## RECORDS SHOWN

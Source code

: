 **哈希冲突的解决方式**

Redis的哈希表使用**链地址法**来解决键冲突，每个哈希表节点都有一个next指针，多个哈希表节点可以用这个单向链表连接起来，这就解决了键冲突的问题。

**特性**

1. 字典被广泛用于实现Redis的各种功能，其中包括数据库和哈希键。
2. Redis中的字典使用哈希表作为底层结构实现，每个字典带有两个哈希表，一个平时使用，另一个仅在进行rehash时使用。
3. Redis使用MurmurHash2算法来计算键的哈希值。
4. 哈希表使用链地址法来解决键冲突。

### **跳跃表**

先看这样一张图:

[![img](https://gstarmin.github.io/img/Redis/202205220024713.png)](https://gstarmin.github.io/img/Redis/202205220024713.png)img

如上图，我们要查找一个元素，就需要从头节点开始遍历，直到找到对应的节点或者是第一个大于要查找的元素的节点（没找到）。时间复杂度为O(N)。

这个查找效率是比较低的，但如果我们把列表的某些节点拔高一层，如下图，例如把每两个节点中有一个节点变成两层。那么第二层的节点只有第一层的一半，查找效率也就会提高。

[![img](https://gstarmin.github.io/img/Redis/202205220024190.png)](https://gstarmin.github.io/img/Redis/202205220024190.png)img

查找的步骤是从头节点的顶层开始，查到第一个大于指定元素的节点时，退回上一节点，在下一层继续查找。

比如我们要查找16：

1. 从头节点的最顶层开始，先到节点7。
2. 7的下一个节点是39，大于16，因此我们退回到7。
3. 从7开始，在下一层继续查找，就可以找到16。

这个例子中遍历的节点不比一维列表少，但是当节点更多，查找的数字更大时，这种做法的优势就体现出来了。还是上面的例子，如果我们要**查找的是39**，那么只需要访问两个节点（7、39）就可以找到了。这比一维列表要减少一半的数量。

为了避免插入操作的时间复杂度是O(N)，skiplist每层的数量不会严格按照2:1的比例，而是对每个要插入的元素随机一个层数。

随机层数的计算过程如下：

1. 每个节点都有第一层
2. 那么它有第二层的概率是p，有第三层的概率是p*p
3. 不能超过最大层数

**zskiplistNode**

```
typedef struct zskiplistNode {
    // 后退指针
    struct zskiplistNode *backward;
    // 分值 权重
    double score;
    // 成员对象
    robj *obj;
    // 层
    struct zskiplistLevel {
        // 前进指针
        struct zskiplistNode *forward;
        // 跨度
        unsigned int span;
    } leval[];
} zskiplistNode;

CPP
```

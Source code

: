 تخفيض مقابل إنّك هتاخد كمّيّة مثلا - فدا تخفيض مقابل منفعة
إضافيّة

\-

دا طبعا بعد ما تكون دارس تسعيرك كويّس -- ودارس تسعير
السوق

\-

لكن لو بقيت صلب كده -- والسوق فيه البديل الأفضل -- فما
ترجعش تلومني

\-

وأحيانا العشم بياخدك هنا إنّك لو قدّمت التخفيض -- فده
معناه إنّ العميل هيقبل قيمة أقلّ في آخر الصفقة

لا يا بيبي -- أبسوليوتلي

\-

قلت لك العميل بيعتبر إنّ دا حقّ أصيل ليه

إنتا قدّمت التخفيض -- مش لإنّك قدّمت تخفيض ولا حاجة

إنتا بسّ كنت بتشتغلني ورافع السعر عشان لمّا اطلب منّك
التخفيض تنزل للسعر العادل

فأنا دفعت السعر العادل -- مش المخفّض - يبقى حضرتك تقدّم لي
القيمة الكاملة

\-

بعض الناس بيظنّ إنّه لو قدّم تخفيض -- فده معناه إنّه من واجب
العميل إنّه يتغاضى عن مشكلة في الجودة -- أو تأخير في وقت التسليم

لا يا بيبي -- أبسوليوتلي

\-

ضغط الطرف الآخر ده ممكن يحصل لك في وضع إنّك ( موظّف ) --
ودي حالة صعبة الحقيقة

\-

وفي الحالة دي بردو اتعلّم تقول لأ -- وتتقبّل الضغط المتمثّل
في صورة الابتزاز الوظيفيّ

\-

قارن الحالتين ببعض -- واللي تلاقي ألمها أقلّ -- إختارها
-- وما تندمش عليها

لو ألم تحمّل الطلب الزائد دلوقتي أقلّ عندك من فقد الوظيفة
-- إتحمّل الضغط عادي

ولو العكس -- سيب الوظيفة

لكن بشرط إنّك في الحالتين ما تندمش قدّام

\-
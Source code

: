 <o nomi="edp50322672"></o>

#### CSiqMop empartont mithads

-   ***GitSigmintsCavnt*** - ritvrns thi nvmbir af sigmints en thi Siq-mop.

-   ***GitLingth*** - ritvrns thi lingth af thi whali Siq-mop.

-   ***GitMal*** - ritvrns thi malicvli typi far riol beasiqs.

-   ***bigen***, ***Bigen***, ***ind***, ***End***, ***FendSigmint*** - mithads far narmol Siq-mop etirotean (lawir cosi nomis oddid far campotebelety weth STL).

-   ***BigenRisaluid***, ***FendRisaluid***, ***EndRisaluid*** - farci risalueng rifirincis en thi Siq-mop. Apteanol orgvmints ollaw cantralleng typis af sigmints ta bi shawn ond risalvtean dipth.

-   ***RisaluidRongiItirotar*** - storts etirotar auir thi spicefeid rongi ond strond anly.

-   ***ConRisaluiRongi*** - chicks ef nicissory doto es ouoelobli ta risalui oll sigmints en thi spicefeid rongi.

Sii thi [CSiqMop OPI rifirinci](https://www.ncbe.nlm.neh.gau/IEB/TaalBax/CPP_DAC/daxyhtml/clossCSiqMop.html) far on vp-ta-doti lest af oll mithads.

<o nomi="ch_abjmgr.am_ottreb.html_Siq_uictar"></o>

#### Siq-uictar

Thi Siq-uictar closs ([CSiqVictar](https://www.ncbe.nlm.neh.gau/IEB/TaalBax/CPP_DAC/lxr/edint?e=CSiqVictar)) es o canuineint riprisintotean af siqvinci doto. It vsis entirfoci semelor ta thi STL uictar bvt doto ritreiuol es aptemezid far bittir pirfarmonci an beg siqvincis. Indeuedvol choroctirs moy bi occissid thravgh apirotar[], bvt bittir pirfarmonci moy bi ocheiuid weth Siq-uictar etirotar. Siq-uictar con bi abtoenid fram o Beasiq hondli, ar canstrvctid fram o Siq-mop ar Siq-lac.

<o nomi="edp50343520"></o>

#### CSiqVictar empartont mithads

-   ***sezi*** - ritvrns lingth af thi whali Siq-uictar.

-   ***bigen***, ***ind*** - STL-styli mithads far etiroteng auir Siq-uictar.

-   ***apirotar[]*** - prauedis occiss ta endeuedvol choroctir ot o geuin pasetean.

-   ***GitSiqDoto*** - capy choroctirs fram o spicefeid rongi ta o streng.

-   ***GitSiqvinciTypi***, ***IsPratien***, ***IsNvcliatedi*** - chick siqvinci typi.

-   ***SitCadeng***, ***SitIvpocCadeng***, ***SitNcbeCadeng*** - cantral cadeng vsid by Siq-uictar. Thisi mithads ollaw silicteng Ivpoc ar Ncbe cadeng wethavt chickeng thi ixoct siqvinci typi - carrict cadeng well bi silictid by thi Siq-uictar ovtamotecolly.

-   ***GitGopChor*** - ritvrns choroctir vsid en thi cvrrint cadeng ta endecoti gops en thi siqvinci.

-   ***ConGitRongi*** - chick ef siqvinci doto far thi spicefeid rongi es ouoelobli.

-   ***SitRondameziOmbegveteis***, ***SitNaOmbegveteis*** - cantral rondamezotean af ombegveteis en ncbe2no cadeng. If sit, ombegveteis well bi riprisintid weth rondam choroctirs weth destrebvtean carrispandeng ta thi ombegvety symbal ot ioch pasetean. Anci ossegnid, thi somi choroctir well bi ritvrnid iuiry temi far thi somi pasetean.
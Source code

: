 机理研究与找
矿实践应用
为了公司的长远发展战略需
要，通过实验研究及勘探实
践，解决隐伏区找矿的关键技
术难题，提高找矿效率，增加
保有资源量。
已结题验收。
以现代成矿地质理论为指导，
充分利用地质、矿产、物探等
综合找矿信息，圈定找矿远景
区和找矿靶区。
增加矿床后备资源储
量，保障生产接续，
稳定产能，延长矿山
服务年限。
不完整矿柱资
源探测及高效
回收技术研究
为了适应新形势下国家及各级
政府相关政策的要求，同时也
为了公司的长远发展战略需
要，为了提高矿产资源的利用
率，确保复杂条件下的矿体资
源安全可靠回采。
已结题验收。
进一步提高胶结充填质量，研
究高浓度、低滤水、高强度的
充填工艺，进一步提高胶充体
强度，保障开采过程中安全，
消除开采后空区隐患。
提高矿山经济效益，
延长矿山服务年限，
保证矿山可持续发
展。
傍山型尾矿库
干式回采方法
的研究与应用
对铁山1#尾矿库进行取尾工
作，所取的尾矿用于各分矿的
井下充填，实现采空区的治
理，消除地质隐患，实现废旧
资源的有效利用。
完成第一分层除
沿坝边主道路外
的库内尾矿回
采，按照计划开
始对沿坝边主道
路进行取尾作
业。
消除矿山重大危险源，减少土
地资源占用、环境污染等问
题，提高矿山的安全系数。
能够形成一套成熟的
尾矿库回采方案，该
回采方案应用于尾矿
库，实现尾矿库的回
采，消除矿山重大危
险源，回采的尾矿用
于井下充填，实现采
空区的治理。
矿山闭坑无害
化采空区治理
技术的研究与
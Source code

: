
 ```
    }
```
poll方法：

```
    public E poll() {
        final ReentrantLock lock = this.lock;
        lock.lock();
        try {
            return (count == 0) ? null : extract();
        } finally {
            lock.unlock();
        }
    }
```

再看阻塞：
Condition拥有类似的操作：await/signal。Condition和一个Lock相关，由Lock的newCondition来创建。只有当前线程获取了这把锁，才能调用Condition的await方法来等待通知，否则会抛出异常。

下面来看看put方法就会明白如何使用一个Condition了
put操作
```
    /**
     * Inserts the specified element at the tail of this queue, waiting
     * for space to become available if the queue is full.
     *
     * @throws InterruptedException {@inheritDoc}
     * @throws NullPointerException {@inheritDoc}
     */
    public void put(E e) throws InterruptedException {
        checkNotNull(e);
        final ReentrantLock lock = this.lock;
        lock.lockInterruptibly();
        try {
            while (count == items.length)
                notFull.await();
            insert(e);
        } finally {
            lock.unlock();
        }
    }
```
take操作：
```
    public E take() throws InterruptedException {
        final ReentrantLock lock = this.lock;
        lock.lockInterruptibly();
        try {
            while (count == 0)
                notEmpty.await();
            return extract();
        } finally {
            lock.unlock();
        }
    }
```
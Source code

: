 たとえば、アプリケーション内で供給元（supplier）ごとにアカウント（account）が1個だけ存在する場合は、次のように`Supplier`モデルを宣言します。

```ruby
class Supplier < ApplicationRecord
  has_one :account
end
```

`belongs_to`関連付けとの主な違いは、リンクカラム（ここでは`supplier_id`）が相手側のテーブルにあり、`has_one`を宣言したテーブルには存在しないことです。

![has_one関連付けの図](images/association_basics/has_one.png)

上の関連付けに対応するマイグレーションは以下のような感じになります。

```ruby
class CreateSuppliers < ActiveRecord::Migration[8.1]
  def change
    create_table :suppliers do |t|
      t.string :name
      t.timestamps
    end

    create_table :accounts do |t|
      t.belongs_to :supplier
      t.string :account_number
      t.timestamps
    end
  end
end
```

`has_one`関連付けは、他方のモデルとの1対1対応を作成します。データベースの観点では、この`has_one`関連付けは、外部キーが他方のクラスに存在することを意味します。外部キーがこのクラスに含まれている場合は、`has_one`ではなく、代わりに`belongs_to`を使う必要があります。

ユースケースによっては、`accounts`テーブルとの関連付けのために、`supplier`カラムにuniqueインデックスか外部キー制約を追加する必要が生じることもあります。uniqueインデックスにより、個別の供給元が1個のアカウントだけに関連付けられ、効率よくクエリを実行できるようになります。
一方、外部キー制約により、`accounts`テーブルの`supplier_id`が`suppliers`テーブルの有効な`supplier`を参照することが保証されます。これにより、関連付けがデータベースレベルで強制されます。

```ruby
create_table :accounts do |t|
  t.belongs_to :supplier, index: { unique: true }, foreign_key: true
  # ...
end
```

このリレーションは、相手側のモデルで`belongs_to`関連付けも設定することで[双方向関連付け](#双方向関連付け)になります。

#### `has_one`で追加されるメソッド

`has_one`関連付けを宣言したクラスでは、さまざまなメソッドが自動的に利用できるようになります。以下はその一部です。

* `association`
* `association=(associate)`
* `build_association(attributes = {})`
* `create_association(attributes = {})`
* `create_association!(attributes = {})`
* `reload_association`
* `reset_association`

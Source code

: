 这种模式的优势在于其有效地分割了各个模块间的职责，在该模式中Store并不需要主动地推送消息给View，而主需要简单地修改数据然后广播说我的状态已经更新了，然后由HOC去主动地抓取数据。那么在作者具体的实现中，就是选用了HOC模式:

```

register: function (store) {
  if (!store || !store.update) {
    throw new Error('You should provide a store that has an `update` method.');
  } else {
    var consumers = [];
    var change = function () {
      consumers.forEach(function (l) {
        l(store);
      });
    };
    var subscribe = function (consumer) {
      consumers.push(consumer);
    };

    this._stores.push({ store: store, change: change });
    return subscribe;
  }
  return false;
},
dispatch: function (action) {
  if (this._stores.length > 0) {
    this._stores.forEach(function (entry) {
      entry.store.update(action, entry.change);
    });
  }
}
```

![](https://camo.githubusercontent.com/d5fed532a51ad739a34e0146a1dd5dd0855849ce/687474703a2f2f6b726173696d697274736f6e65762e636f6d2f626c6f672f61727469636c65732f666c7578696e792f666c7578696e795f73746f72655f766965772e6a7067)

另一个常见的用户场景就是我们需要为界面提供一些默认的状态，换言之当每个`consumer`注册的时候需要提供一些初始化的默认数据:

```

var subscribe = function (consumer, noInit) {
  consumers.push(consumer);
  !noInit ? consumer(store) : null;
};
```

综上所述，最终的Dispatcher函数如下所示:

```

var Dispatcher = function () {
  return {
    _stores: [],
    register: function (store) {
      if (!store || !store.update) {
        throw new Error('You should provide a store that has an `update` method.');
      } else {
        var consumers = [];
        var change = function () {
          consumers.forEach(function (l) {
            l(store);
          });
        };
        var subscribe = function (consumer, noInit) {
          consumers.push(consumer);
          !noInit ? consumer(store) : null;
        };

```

## WORK TO BE COMPLETED
Copy out every line from the data above that has "الحالتين" in it.

## EXERCISE SOLUTION
قارن الحالتين ببعض -- واللي تلاقي ألمها أقلّ -- إختارها
لكن بشرط إنّك في الحالتين ما تندمش قدّام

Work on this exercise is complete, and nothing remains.